Data entries:
===
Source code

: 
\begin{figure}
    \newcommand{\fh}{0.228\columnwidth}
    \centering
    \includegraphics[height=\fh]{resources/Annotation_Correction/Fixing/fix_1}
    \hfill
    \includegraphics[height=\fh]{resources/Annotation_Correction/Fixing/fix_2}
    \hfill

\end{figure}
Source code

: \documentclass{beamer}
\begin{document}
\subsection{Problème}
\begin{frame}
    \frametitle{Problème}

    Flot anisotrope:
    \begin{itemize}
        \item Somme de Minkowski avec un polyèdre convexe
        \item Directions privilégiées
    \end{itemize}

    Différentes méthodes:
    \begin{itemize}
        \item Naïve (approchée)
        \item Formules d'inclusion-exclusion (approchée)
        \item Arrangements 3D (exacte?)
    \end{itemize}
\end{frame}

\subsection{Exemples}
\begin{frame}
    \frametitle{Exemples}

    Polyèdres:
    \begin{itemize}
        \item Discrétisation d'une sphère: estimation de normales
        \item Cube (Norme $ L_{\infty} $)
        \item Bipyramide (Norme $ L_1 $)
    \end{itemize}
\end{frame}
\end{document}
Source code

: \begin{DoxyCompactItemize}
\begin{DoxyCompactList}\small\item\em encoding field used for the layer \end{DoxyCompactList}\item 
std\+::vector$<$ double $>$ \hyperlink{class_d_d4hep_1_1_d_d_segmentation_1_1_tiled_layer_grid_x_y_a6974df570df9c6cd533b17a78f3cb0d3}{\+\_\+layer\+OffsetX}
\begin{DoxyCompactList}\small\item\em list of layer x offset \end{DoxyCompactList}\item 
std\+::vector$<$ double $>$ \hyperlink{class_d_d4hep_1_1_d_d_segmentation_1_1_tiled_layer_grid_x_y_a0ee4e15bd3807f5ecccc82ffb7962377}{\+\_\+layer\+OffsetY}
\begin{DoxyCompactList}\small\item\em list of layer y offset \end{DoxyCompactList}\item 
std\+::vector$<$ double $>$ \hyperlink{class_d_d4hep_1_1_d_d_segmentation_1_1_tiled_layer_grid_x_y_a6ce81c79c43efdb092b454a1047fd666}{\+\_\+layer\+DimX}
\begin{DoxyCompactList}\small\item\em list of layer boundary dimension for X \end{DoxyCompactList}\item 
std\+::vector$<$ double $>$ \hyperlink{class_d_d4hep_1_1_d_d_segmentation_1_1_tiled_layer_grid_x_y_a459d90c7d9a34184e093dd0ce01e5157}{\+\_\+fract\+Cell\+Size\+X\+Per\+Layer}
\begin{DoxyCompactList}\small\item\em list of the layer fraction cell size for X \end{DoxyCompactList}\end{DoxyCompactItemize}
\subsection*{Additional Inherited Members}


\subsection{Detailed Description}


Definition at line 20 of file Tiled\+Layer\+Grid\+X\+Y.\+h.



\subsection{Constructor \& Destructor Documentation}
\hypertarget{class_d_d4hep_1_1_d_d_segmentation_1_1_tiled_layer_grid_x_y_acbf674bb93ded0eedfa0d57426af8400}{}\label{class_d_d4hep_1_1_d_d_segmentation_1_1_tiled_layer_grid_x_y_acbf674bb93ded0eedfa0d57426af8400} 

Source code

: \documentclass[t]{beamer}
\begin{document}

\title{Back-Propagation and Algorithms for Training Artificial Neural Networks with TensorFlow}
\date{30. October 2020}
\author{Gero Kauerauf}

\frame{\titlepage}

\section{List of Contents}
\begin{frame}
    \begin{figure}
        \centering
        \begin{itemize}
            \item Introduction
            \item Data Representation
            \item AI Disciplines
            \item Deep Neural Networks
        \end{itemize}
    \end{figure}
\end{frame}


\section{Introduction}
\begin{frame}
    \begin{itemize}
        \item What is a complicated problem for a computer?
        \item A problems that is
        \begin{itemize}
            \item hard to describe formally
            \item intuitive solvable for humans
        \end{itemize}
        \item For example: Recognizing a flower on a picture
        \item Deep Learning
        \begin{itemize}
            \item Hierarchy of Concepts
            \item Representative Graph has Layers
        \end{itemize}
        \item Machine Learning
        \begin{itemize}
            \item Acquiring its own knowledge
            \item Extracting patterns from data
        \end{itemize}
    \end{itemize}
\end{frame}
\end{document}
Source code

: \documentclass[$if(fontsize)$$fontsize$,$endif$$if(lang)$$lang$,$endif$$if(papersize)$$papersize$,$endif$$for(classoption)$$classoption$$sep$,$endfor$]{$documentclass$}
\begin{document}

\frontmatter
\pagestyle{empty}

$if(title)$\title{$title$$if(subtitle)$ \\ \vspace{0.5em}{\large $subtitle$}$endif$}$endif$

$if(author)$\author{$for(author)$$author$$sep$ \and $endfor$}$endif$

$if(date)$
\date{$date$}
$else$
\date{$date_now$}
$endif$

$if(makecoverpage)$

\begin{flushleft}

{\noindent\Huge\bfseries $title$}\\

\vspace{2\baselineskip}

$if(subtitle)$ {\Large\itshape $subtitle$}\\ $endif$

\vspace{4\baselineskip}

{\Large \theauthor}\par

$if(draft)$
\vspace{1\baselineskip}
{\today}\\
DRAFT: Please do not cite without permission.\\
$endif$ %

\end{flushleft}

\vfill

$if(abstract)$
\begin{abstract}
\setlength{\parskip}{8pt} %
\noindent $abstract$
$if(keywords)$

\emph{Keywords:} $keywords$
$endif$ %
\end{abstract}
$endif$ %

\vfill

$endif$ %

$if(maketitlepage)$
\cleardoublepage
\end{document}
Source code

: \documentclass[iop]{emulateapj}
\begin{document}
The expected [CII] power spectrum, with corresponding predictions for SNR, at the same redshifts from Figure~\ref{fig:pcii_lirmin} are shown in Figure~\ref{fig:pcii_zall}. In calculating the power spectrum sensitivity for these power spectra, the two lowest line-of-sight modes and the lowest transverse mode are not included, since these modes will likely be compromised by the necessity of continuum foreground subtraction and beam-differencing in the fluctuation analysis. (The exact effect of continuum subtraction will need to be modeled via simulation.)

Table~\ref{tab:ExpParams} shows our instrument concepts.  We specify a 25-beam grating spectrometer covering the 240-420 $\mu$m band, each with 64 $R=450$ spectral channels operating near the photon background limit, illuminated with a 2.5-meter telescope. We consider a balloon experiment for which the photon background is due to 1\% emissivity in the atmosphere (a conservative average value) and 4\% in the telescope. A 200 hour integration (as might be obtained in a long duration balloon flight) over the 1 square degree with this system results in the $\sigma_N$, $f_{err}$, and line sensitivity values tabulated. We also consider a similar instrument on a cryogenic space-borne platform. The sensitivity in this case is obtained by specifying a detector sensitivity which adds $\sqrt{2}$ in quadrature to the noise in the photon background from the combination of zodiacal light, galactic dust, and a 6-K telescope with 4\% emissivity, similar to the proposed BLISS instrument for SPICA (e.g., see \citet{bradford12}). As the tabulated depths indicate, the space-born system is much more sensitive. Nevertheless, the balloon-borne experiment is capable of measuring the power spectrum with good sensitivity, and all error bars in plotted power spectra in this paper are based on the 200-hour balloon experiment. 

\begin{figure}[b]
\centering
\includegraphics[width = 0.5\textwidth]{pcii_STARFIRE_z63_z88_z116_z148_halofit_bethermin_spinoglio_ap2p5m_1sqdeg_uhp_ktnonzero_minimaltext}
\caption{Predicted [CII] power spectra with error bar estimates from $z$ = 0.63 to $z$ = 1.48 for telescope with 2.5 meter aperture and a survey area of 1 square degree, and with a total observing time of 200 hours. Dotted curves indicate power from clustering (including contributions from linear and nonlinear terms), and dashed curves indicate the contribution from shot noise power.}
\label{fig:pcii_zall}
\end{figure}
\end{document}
===
WHAT YOU WILL DO – Some lines of the records may contain the string "approchée". State how many do, as a number alone.

PROBLEM SOLUTION – 2